I am trying to overlay markers on an image displayed in a GUI. I tried to have my markers in a matrix which I would like to overlay on my image but couldn't find the way to do that. Coulc you please help me?
I am displaying the main image on axes, from the slider callback which is looking like that:
function slider3_Callback(hObject, eventdata, handles)
% ...
dims=size(handles.nii.img);
handles.cursor(1)=int16(get(hObject, 'Value'));
image1=reshape(handles.nii.img(handles.cursor(1),:,:), dims(2), dims(3));
imghandle=findobj(handles.axes1, 'Type','image');
set(imghandle, 'CData',image1');
% like that my image is displayed, how to overlay a second one?
% ...
guidata(hObject,handles)
doCommonUpdate(handles,'x')
end
I tried to 'hold on' and add the second image in 'CData' and then modify the transparency of this second image with 'AlphaData' but the overlay image is not an overlay and it takes the place of my primary image.
2 Comments
Adam
on 1 Mar 2019
Edited: Adam
on 1 Mar 2019
The CData is of your original image. If you add a second image in addition to your original and set the AlphaData on that instead then you will have both images and the second one will have tramsparency defined by the AlphaData while the original will be full opaque underneath it - i.e. visible anywhere the AlphaData of the second image is < 1 (to varying degrees, and clearly where AlphaData is 0)
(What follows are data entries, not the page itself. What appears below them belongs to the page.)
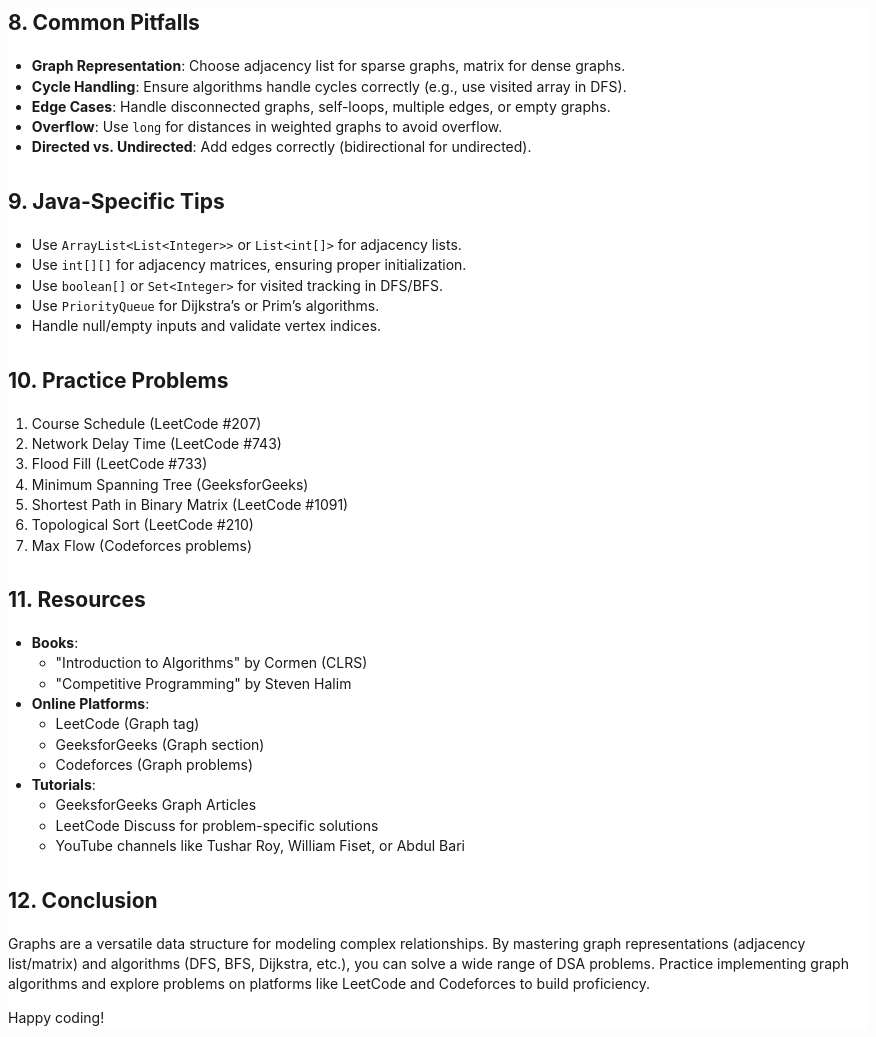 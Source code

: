 ## 8. Common Pitfalls
- **Graph Representation**: Choose adjacency list for sparse graphs, matrix for dense graphs.
- **Cycle Handling**: Ensure algorithms handle cycles correctly (e.g., use visited array in DFS).
- **Edge Cases**: Handle disconnected graphs, self-loops, multiple edges, or empty graphs.
- **Overflow**: Use `long` for distances in weighted graphs to avoid overflow.
- **Directed vs. Undirected**: Add edges correctly (bidirectional for undirected).

## 9. Java-Specific Tips
- Use `ArrayList<List<Integer>>` or `List<int[]>` for adjacency lists.
- Use `int[][]` for adjacency matrices, ensuring proper initialization.
- Use `boolean[]` or `Set<Integer>` for visited tracking in DFS/BFS.
- Use `PriorityQueue` for Dijkstra’s or Prim’s algorithms.
- Handle null/empty inputs and validate vertex indices.

## 10. Practice Problems
1. Course Schedule (LeetCode #207)
2. Network Delay Time (LeetCode #743)
3. Flood Fill (LeetCode #733)
4. Minimum Spanning Tree (GeeksforGeeks)
5. Shortest Path in Binary Matrix (LeetCode #1091)
6. Topological Sort (LeetCode #210)
7. Max Flow (Codeforces problems)

## 11. Resources
- **Books**:
  - "Introduction to Algorithms" by Cormen (CLRS)
  - "Competitive Programming" by Steven Halim
- **Online Platforms**:
  - LeetCode (Graph tag)
  - GeeksforGeeks (Graph section)
  - Codeforces (Graph problems)
- **Tutorials**:
  - GeeksforGeeks Graph Articles
  - LeetCode Discuss for problem-specific solutions
  - YouTube channels like Tushar Roy, William Fiset, or Abdul Bari

## 12. Conclusion
Graphs are a versatile data structure for modeling complex relationships. By mastering graph representations (adjacency list/matrix) and algorithms (DFS, BFS, Dijkstra, etc.), you can solve a wide range of DSA problems. Practice implementing graph algorithms and explore problems on platforms like LeetCode and Codeforces to build proficiency.

Happy coding!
You should get used to using graphics handles returned by calls to things like imagesc or image or imshow ideally and keep hold of these for further use rather than having to do a findobj to relocate them. In many cases it doesn't matter, but if performance is an isse then having to search for objects that you could just access directly is not ideal.
Accepted Answer
Adam
on 1 Mar 2019
Edited: Adam
on 1 Mar 2019
(Original comment prepended to the answer for the last comment):
The CData is of your original image. If you add a second image in addition to your original and set the AlphaData on that instead then you will have both images and the second one will have tramsparency defined by the AlphaData while the original will be full opaque underneath it - i.e. visible anywhere the AlphaData of the second image is < 1 (to varying degrees, and clearly where AlphaData is 0)
Make sure you use explicit axes handles when using all plotting-based instructions also. Most plotting functions (and things like hold, xlim, axis, etc) have a syntax that allows you to pass in an axes handle as the first argument and then the remaining arguments are exactly as you would use them otherwise.
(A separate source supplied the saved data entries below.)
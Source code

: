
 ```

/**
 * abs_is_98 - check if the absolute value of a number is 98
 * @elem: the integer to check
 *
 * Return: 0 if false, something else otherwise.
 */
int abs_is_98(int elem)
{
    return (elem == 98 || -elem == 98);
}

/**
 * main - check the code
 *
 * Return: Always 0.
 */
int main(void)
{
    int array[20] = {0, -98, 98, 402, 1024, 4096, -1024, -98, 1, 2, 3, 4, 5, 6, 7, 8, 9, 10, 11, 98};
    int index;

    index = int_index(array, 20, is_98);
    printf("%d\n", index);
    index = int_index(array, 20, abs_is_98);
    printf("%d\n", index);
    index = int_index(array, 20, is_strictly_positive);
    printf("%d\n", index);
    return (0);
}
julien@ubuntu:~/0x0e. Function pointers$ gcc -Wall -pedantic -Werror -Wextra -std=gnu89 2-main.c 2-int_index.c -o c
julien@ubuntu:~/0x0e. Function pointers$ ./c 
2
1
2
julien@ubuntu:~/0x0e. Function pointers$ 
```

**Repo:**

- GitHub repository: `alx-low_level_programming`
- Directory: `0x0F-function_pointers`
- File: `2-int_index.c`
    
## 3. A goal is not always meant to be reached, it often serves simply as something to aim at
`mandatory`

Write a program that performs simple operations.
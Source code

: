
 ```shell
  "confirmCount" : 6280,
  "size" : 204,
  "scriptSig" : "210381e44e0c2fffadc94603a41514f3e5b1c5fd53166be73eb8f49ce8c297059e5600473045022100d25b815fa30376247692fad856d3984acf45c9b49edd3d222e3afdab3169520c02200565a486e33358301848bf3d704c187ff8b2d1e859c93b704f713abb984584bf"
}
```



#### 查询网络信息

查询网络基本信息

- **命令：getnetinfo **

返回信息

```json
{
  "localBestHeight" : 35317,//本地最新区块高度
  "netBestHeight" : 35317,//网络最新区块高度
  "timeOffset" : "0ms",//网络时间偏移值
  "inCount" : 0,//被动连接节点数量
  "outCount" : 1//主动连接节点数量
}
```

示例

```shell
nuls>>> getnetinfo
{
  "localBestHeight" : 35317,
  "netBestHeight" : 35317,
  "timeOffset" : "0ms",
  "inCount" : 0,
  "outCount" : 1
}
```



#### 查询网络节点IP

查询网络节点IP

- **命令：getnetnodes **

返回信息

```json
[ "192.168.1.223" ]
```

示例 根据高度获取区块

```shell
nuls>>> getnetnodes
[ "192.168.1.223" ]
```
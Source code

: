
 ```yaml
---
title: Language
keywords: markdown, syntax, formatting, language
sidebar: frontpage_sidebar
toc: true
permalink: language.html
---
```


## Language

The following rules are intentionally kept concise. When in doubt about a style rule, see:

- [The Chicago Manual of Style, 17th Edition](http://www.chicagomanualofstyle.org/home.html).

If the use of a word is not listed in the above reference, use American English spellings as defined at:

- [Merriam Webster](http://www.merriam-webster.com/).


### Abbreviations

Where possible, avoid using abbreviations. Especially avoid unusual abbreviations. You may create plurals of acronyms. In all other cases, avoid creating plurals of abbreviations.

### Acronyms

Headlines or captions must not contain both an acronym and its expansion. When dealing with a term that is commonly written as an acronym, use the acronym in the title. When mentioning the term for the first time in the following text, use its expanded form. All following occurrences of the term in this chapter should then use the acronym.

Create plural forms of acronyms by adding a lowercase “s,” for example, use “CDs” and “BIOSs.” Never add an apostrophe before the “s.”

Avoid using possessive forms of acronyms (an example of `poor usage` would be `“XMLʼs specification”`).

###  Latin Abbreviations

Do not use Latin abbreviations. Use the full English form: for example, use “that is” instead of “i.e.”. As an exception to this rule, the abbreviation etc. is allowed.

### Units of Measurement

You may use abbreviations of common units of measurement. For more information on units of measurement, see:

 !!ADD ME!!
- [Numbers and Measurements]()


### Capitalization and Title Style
This ensure that your instructions are being applied to the axes you expect.
e.g.
hold on
applies hold on status to the current axes. Is the current axes actually the one you think it is at that moment? Don't take that risk. Give it an explicit instruction:
hold( hAxes, 'on' )
where hAxes is your axes handle, e.g. handles.axes1 is the default handle for the first axes in GUIDE, but this will be whatever you set its tag to.
I didn't notice until I scrolled just now actually that you are already doing this for plotting the original image, which is good, so just do it with the hold instruction too and you should be fine.